Copy each line of the records that includes "lang".

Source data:

□ □ □

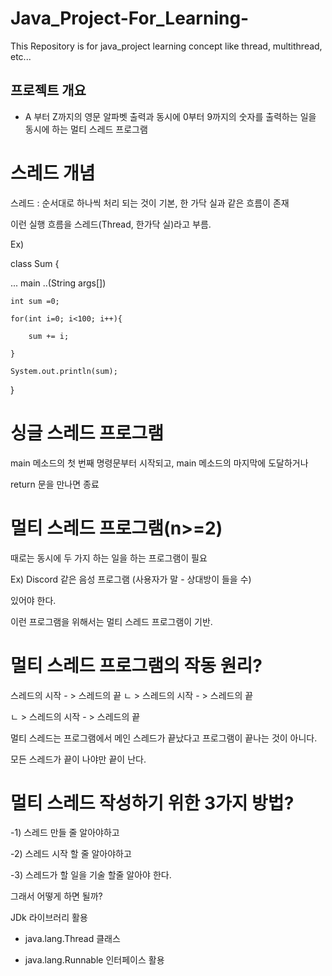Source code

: # Java_Project-For_Learning-
This Repository is for java_project learning concept like thread, multithread, etc...


## 프로젝트 개요
- A 부터 Z까지의 영문 알파벳 출력과 동시에 0부터 9까지의 숫자를 출력하는 일을 동시에 하는 멀티 스레드 프로그램


# 스레드 개념

스레드 : 순서대로 하나씩 처리 되는 것이 기본, 한 가닥 실과 같은 흐름이 존재

이런 실행 흐름을 스레드(Thread, 한가닥 실)라고 부름.

Ex)

class Sum {

... main ..(String args[])

    int sum =0;

    for(int i=0; i<100; i++){

        sum += i;
        
    }
    
    System.out.println(sum);
}

# 싱글 스레드 프로그램

main 메소드의 첫 번째 명령문부터 시작되고, main 메소드의 마지막에 도달하거나

return 문을 만나면 종료


# 멀티 스레드 프로그램(n>=2)

때로는 동시에 두 가지 하는 일을 하는 프로그램이 필요

Ex) Discord 같은 음성 프로그램 (사용자가 말 - 상대방이 들을 수)

있어야 한다.

이런 프로그램을 위해서는 멀티 스레드 프로그램이 기반.

# 멀티 스레드 프로그램의 작동 원리?

스레드의 시작 - > 스레드의 끝
 ㄴ > 스레드의 시작 - > 스레드의 끝

 ㄴ > 스레드의 시작  - > 스레드의 끝

 멀티 스레드는 프로그램에서 메인 스레드가 끝났다고 프로그램이 끝나는 것이 아니다.

 모든 스레드가 끝이 나야만 끝이 난다.

# 멀티 스레드 작성하기 위한 3가지 방법?

-1) 스레드 만들 줄 알아야하고

-2) 스레드 시작 할 줄 알아야하고

-3) 스레드가 할 일을 기술 할줄 알아야 한다.

그래서 어떻게 하면 될까?

JDk 라이브러리 활용 

- java.lang.Thread 클래스

- java.lang.Runnable 인터페이스 활용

□ □ □

-- Expected answer --
- java.lang.Thread 클래스
- java.lang.Runnable 인터페이스 활용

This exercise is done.